@jwals @ZaidGandhi I'm also using the enrollments table for similar purposes.
I'm trialling an analytics table loosely based on scd; so each day I'm grabbing changes in enrolments total_activity_time (ie incremental activity in a course by a user) and storing it in a way that I can aggregate/analyse at a more granular level.
Great points from @jwals about interpreting the enrolment table.
Not even sure if it's useful or works as intended, yet, but basically I execute the following insert each day in databricks immediately after the cd2 incremental update completes. Because the table could get huge, there's a monthly aggregation script with a clean up of the daily data (could do more or less frequently, or partition eg USING DELTA PARTITIONED BY (year_month)).

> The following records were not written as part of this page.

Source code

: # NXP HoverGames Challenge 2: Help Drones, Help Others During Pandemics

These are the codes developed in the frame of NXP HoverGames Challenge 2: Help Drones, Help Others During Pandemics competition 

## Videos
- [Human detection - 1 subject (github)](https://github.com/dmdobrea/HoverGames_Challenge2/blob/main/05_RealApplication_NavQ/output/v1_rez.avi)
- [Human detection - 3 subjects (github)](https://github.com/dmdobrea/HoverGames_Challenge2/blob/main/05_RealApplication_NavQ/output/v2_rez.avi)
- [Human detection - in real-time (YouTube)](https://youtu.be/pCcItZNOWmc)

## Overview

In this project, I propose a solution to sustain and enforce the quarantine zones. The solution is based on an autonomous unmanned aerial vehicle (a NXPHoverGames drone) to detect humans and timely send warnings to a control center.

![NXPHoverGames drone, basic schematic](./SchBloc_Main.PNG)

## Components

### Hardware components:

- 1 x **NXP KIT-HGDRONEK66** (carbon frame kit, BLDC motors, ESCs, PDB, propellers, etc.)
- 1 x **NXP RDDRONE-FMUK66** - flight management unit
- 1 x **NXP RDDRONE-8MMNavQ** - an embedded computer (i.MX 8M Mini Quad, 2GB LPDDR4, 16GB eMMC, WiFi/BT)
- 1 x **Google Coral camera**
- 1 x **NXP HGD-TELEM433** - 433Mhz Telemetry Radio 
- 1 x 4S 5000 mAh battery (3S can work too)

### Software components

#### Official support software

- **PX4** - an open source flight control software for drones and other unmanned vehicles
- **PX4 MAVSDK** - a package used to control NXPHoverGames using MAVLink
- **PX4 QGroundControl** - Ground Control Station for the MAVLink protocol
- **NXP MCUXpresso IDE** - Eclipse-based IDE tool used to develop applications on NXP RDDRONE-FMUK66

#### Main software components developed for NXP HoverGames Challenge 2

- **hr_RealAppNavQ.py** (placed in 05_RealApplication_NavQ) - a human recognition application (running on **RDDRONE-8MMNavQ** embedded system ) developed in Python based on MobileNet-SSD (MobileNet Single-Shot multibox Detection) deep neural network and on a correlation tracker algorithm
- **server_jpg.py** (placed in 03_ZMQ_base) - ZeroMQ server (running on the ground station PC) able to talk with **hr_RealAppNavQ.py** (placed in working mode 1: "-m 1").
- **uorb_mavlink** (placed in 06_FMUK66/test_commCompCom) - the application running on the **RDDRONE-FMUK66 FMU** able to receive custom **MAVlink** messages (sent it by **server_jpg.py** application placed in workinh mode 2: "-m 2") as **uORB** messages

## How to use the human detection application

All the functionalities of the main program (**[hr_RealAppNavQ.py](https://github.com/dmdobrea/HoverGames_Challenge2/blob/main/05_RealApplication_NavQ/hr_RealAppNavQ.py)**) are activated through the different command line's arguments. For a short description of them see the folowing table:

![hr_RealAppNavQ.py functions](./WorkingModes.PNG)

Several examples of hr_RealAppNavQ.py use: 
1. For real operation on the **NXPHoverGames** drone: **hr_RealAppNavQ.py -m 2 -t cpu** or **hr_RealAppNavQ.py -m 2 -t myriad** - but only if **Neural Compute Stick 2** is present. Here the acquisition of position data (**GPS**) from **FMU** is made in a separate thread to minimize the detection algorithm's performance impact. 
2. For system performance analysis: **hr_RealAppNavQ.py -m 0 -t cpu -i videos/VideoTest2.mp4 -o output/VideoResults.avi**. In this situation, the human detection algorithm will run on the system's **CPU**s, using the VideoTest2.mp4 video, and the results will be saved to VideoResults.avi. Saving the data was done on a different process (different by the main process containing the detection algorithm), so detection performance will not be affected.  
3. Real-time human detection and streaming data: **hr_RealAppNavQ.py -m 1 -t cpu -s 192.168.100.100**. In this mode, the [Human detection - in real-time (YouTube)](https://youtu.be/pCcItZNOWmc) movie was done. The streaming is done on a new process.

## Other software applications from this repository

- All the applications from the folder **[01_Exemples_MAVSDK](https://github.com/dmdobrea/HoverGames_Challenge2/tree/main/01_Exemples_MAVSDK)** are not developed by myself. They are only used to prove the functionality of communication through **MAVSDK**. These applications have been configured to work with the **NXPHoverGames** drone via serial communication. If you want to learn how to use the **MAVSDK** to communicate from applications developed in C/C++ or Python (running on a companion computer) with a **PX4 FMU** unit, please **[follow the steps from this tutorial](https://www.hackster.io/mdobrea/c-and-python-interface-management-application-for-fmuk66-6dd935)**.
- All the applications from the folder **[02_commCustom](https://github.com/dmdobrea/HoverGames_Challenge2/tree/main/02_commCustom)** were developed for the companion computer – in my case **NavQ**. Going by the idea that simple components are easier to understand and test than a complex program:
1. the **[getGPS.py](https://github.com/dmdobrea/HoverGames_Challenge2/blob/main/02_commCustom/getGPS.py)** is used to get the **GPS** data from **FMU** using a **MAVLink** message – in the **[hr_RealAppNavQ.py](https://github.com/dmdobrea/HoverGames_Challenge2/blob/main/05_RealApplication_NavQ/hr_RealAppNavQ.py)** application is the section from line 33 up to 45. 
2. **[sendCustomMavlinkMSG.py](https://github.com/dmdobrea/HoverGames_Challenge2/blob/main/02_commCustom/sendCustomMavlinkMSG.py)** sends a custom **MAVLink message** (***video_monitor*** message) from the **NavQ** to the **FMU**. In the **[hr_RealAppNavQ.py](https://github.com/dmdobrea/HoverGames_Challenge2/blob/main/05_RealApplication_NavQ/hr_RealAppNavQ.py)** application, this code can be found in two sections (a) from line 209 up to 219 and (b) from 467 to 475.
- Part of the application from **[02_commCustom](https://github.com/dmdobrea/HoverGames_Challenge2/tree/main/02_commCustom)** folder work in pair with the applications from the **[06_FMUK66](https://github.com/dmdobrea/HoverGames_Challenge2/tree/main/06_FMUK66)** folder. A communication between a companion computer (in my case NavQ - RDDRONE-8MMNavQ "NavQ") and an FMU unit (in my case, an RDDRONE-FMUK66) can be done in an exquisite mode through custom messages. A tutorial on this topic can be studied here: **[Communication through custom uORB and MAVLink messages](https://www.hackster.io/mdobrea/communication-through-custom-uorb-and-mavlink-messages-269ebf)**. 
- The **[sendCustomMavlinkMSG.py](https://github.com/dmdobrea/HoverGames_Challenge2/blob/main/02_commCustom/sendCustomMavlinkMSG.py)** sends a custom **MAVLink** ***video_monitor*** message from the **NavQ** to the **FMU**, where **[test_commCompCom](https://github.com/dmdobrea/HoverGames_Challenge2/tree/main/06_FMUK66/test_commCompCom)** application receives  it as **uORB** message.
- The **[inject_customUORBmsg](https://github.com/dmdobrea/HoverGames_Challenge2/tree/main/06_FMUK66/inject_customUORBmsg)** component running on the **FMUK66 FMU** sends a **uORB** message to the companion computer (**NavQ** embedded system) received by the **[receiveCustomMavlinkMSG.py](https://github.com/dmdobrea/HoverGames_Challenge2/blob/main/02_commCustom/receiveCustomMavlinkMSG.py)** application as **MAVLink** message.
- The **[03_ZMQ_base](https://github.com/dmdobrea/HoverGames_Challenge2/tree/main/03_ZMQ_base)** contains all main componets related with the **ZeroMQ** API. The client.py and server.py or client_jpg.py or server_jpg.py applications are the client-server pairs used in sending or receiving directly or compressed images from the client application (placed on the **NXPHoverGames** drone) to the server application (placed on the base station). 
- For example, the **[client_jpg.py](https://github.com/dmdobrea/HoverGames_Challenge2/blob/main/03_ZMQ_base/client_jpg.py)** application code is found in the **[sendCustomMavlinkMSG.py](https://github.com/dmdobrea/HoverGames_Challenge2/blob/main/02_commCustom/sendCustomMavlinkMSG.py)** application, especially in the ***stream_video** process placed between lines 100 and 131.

It's still an experiment at the moment.
CREATE TABLE IF NOT EXISTS canvas_analytics.user_activity_daily (etc...)
INSERT INTO canvas_analytics.user_activity_daily (
timestamp_column,
year_day,
year_week,
year_month,
user_id,
enrollment_id,
course_id,
course_section_id,
enrollment_type,
role_id,
total_activity_time,
incremental_activity_time,
workflow_state,
e_created_at,
e_updated_at,
e_start_at,
e_end_at,
e_completed_at
)
SELECT
current_timestamp() AS timestamp_column,
CONCAT(
EXTRACT(YEAR FROM current_date()),
'-',
LPAD(EXTRACT(DOY FROM current_date()), 3, '0')
) AS year_day,
CONCAT(
EXTRACT(YEAR FROM current_date()),
'-',
LPAD(EXTRACT(WEEK FROM current_date()), 2, '0')
) AS year_week,
CONCAT(
EXTRACT(YEAR FROM current_date()),
'-',
LPAD(EXTRACT(MONTH FROM current_date()), 2, '0')
) AS year_month,
e.user_id,
e.id AS enrollment_id,
e.course_id,
e.course_section_id,
e.type AS enrollment_type,
e.role_id,
COALESCE(e.total_activity_time, 0) AS total_activity_time,
CASE
WHEN ua.max_total_activity_time IS NULL THEN COALESCE(e.total_activity_time, 0)
ELSE COALESCE(e.total_activity_time, 0) - ua.max_total_activity_time
END AS incremental_activity_time,
e.workflow_state,
e.created_at AS e_created_at,
e.updated_at AS e_updated_at,
e.start_at AS e_start_at,
e.end_at AS e_end_at,
e.completed_at AS e_completed_at
FROM canvas.enrollments e
--JOIN canvas.pseudonyms p ON e.user_id = p.user_id
LEFT JOIN (
SELECT enrollment_id, MAX(total_activity_time) AS max_total_activity_time
FROM canvas_analytics.user_activity_daily
GROUP BY enrollment_id
) ua ON e.id = ua.enrollment_id
WHERE e.workflow_state = 'active'
AND (ua.max_total_activity_time IS NULL OR COALESCE(e.total_activity_time, 0) > ua.max_total_activity_time)
AND e.type NOT IN ('StudentViewEnrollment', 'DesignerEnrollment', 'ObserverEnrollment')